Tuesday, April 21, 2009

The Slow Death of Prime Time Television

The other night my wife and I did something we haven’t done in a few months. We watched an episode of CSI that wasn’t first recorded on our DVR. Watching it live means that a) you have to sit through fifteen minutes of commercials b) there seems to be some really lousy commercials out there. The one thing that caught our eye the most was the number of infomercials we saw on a program that is running in prime time. Of course this is something that you would not have seen a year ago before the bottom fell out of the economy. With the huge plummet in ad sales, television is being forced to plug that empty inventory with those cheap direct response spots and infomercials. A year ago you would have had to stay up at least past 11pm to see a Sham Wow or a Snuggie commercial. Not any more. Television however has bigger problems it will need to deal with in the near future as it searches for a new model of scheduling and measurement. Soon all homes will have a DVR or some similar time shifting device and this will be end of prime time TV as we now know it. TiVo is getting ready to provide us with a glimpse into how the audience will be measured in this new era of time shifted TV viewing. TiVo is planning to sell its users viewing habits to advertisers.
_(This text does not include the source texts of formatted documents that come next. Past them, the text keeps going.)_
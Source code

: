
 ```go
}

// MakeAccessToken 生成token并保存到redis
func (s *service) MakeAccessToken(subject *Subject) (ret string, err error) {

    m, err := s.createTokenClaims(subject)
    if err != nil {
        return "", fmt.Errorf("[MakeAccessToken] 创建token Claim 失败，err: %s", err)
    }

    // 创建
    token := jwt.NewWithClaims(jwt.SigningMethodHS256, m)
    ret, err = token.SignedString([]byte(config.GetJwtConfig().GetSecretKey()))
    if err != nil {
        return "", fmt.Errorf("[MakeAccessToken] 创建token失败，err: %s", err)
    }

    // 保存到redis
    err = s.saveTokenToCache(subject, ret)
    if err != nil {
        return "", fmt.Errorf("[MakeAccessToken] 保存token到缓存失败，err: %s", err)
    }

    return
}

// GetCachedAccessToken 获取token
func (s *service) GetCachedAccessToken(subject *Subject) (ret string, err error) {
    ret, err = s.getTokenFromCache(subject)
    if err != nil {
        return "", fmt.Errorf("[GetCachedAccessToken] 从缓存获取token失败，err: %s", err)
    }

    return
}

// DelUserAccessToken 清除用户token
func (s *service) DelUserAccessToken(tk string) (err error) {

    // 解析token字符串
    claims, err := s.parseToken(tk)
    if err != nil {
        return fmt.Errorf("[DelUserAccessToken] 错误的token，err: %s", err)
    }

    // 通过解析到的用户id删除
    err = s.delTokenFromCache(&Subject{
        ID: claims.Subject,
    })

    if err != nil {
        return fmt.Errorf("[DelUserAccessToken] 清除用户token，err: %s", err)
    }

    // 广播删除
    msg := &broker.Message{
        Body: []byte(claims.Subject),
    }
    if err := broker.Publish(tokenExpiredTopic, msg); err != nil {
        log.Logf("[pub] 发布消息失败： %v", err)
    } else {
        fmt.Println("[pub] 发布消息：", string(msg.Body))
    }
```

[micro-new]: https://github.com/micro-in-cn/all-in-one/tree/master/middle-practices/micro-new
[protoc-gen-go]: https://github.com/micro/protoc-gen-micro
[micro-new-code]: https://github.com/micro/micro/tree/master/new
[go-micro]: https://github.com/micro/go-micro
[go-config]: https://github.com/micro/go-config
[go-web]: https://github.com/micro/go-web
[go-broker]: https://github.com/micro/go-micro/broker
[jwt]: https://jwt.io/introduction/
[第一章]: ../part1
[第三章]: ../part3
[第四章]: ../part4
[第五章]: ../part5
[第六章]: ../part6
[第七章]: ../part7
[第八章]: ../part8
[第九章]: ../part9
They will provide second by second breakdowns of the shows TiVo user’s record and the commercials they watch… or skip.
Stay tuned...

Saturday, April 11, 2009

UMG and YouTube: The Chicken or the Egg?

Universal Music Group's partnering up with YouTube and their parent company Google to showcase their video content is a good move. For one thing it shows that UMG are remembering history rather than avoiding it (anyone remember Napster?). A centralized system for consumers to access the label's content makes good sense.The big question ahead is are more people going to come to YouTube because of the available “higher quality” videos made available through UMG, or are the visits to the new stand alone music site called Vevo going to be the result of YouTube users accidentally stumbling across it? For now I would place my money on the latter of the two just because of the sheer amount of content available to wade through. One thing however is certain and that is a new albeit "still a little frosty" spirit of co-operation seems to be emerging between two companies/industries that have been at odds with each other from day one. Suing your consumer base because they are breaching the old rules of distribution doesn’t work. Finding a new model that address the way people access content in the 21st century does.